Having a good night’s sleep is essential for your physical and mental health. It’s also just as important as regular exercise and a healthy balanced diet. When you have a poor sleep routine or a bad night’s sleep, it has negative effects on hormones, performance, and brain function. If you persist to have bad nights’ sleep, it could result in you gaining weight due to eating for energy and increase the risk of certain diseases. If you have enough sleep, you won’t eat too much, you will be healthier and you will certainly have better performance. In this article, we will go through some proven tips for a better night’s sleep.
Increase your exposure to bright light throughout the day
Your body naturally has a clock which is commonly known as your circadian rhythm. This rhythm tells you when to wake up and also when you should go to sleep as it affects your hormones, body, and brain all at the same time.
Natural sunlight is one way that helps your circadian rhythm to stay healthy, and through the winter, this may be harder to get, so having exposure to bright light can also help with this. Having enough light throughout the day improves your daily energy levels and improves your sleep quality at night.
Reduce your blue light exposure in the evening
Blue light is well known to keep your eyes engaged. Light during the day is great for helping your circadian rhythm, but when you have too much light in the evening this can keep you up as it tricks the brain into thinking that it is still daytime. Melatonin is the hormone in the body that helps you to relax and feel sleepy, when you are submitted to blue light, it reduces this hormone and keeps you feeling awake for longer.
This means that your mobiles, televisions and other screen devices help to keep you awake. Some options to help this is wearing blue light-blocking glasses, downloading apps to remove blue light from your screens and turning off your devices and reducing the brightness of the light 2 hours before you go to bed.
Don’t consume caffeine after 4 o clock
Most adults consume caffeine as it has many health benefits. It increases your performance, energy and focus. If you have too much or have it later in the afternoon, this can have negative effects on your sleep routine as it helps to stimulate your nervous system.
If you have caffeine 6 hours before you go to sleep, you are more likely to have a restless night’s sleep, but it can actually stay in your body for over 8 hours, so it is inadvisable to have any caffeine before you go to bed. If you need coffee, have decaffeinated as this has no caffeine in it.
Aim to go to bed and wake up at consistent times
The circadian rhythm aligns itself with the sunrise and sunset, so being consistent with your sleep and wake times can help you to have a restful sleep and helps to keep this up. There have been many studies that show that people who have irregular sleep patterns and go to bed late on the weekends are far more likely to have poor sleep.

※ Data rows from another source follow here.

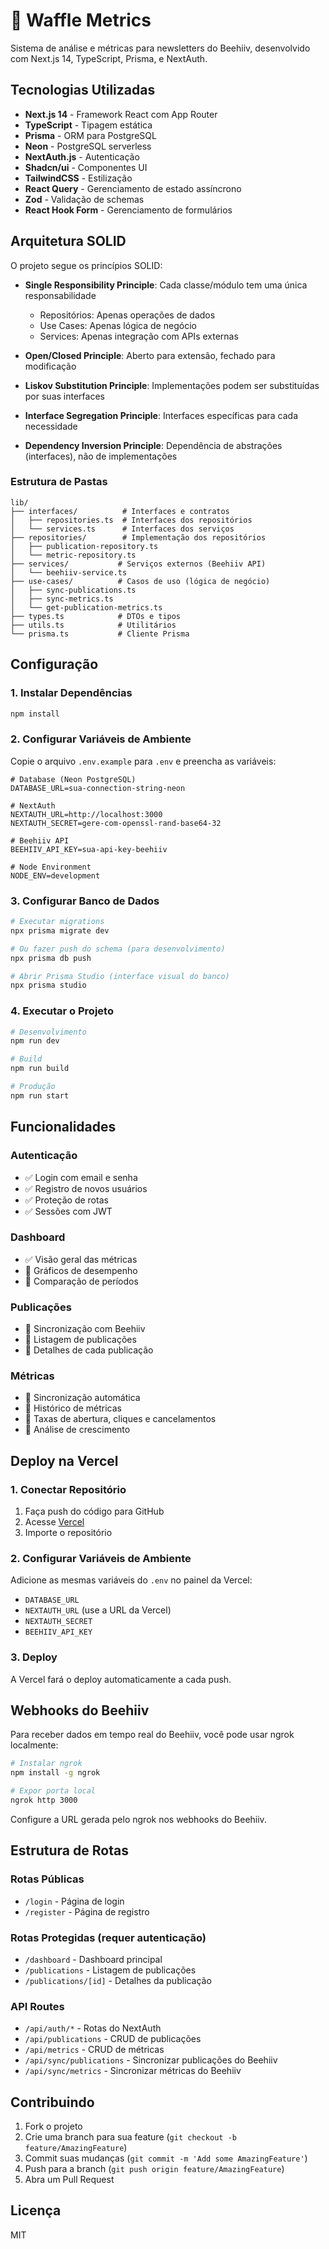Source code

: # 🧇 Waffle Metrics

Sistema de análise e métricas para newsletters do Beehiiv, desenvolvido com Next.js 14, TypeScript, Prisma, e NextAuth.

## Tecnologias Utilizadas

- **Next.js 14** - Framework React com App Router
- **TypeScript** - Tipagem estática
- **Prisma** - ORM para PostgreSQL
- **Neon** - PostgreSQL serverless
- **NextAuth.js** - Autenticação
- **Shadcn/ui** - Componentes UI
- **TailwindCSS** - Estilização
- **React Query** - Gerenciamento de estado assíncrono
- **Zod** - Validação de schemas
- **React Hook Form** - Gerenciamento de formulários

## Arquitetura SOLID

O projeto segue os princípios SOLID:

- **Single Responsibility Principle**: Cada classe/módulo tem uma única responsabilidade
  - Repositórios: Apenas operações de dados
  - Use Cases: Apenas lógica de negócio
  - Services: Apenas integração com APIs externas

- **Open/Closed Principle**: Aberto para extensão, fechado para modificação

- **Liskov Substitution Principle**: Implementações podem ser substituídas por suas interfaces

- **Interface Segregation Principle**: Interfaces específicas para cada necessidade

- **Dependency Inversion Principle**: Dependência de abstrações (interfaces), não de implementações

### Estrutura de Pastas

```
lib/
├── interfaces/          # Interfaces e contratos
│   ├── repositories.ts  # Interfaces dos repositórios
│   └── services.ts      # Interfaces dos serviços
├── repositories/        # Implementação dos repositórios
│   ├── publication-repository.ts
│   └── metric-repository.ts
├── services/           # Serviços externos (Beehiiv API)
│   └── beehiiv-service.ts
├── use-cases/          # Casos de uso (lógica de negócio)
│   ├── sync-publications.ts
│   ├── sync-metrics.ts
│   └── get-publication-metrics.ts
├── types.ts            # DTOs e tipos
├── utils.ts            # Utilitários
└── prisma.ts           # Cliente Prisma
```

## Configuração

### 1. Instalar Dependências

```bash
npm install
```

### 2. Configurar Variáveis de Ambiente

Copie o arquivo `.env.example` para `.env` e preencha as variáveis:

```env
# Database (Neon PostgreSQL)
DATABASE_URL=sua-connection-string-neon

# NextAuth
NEXTAUTH_URL=http://localhost:3000
NEXTAUTH_SECRET=gere-com-openssl-rand-base64-32

# Beehiiv API
BEEHIIV_API_KEY=sua-api-key-beehiiv

# Node Environment
NODE_ENV=development
```

### 3. Configurar Banco de Dados

```bash
# Executar migrations
npx prisma migrate dev

# Ou fazer push do schema (para desenvolvimento)
npx prisma db push

# Abrir Prisma Studio (interface visual do banco)
npx prisma studio
```

### 4. Executar o Projeto

```bash
# Desenvolvimento
npm run dev

# Build
npm run build

# Produção
npm run start
```

## Funcionalidades

### Autenticação
- ✅ Login com email e senha
- ✅ Registro de novos usuários
- ✅ Proteção de rotas
- ✅ Sessões com JWT

### Dashboard
- ✅ Visão geral das métricas
- 🚧 Gráficos de desempenho
- 🚧 Comparação de períodos

### Publicações
- 🚧 Sincronização com Beehiiv
- 🚧 Listagem de publicações
- 🚧 Detalhes de cada publicação

### Métricas
- 🚧 Sincronização automática
- 🚧 Histórico de métricas
- 🚧 Taxas de abertura, cliques e cancelamentos
- 🚧 Análise de crescimento

## Deploy na Vercel

### 1. Conectar Repositório

1. Faça push do código para GitHub
2. Acesse [Vercel](https://vercel.com)
3. Importe o repositório

### 2. Configurar Variáveis de Ambiente

Adicione as mesmas variáveis do `.env` no painel da Vercel:

- `DATABASE_URL`
- `NEXTAUTH_URL` (use a URL da Vercel)
- `NEXTAUTH_SECRET`
- `BEEHIIV_API_KEY`

### 3. Deploy

A Vercel fará o deploy automaticamente a cada push.

## Webhooks do Beehiiv

Para receber dados em tempo real do Beehiiv, você pode usar ngrok localmente:

```bash
# Instalar ngrok
npm install -g ngrok

# Expor porta local
ngrok http 3000
```

Configure a URL gerada pelo ngrok nos webhooks do Beehiiv.

## Estrutura de Rotas

### Rotas Públicas
- `/login` - Página de login
- `/register` - Página de registro

### Rotas Protegidas (requer autenticação)
- `/dashboard` - Dashboard principal
- `/publications` - Listagem de publicações
- `/publications/[id]` - Detalhes da publicação

### API Routes
- `/api/auth/*` - Rotas do NextAuth
- `/api/publications` - CRUD de publicações
- `/api/metrics` - CRUD de métricas
- `/api/sync/publications` - Sincronizar publicações do Beehiiv
- `/api/sync/metrics` - Sincronizar métricas do Beehiiv

## Contribuindo

1. Fork o projeto
2. Crie uma branch para sua feature (`git checkout -b feature/AmazingFeature`)
3. Commit suas mudanças (`git commit -m 'Add some AmazingFeature'`)
4. Push para a branch (`git push origin feature/AmazingFeature`)
5. Abra um Pull Request

## Licença

MIT
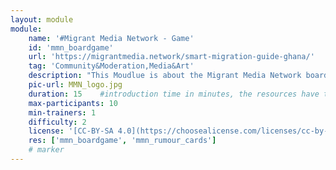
 ```yaml
---
layout: module
module:
    name: '#Migrant Media Network - Game'
    id: 'mmn_boardgame' 
    url: 'https://migrantmedia.network/smart-migration-guide-ghana/'
    tag: 'Community&Moderation,Media&Art' 
    description: "This Moudlue is about the Migrant Media Network boardgame and it's related topics."
    pic-url: MMN_logo.jpg
    duration: 15    #introduction time in minutes, the resources have their own time blocks
    max-participants: 10
    min-trainers: 1
    difficulty: 2
    license: '[CC-BY-SA 4.0](https://choosealicense.com/licenses/cc-by-sa-4.0/)'
    res: ['mmn_boardgame', 'mmn_rumour_cards']   
    # marker
---  
```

It is also known that if you have an irregular sleep pattern, it can alter your circadian rhythm which in turn makes you less tired when you go to bed, but also makes you much more tired when you wake up as you are more likely to wake up in the middle of your sleep cycle. By doing this for over three months, you will find that your body clock will wake you up naturally.
Optimise your bedroom environment
Your bedroom environment will play a big part in getting you to sleep. Factors to remedy include temperature, noise furniture arrangement and external lights. You should never go to bed in a warm or hot room, as this keeps your body awake. You should always go to bed in a “room temperature” or cool room as this allows your body to cool naturally.
External noises keep your ears engaged which in turn keeps you up. If you have a light room from external lighting, blackout curtains can significantly reduce the light and help you to have a better night’s sleep. Ensure your room is for sleeping and not for TV. Basically, you should make your bedroom a relaxing haven where you go to sleep and can relax.
Don’t eat late in the evening
Human growth hormones (HGH) help children grow and also help adults to maintain tissue and organise throughout life. When you eat late at night, it affects your sleep quality and the release of HGH and melatonin.
Carbohydrates are what give you body energy, but if you have a high-carb diet 4 hours before you go to sleep, there have been studies to show that you can fall asleep faster, but if you have a low-carb meal, this can improve the quality of sleep. This shows that some foods are good for you to go to sleep, but heavy meals may not be as good for your sleep.
There are many tried and tested methods in having a better night’s sleep, but by following these tips you will be well on your way to having a much better sleep.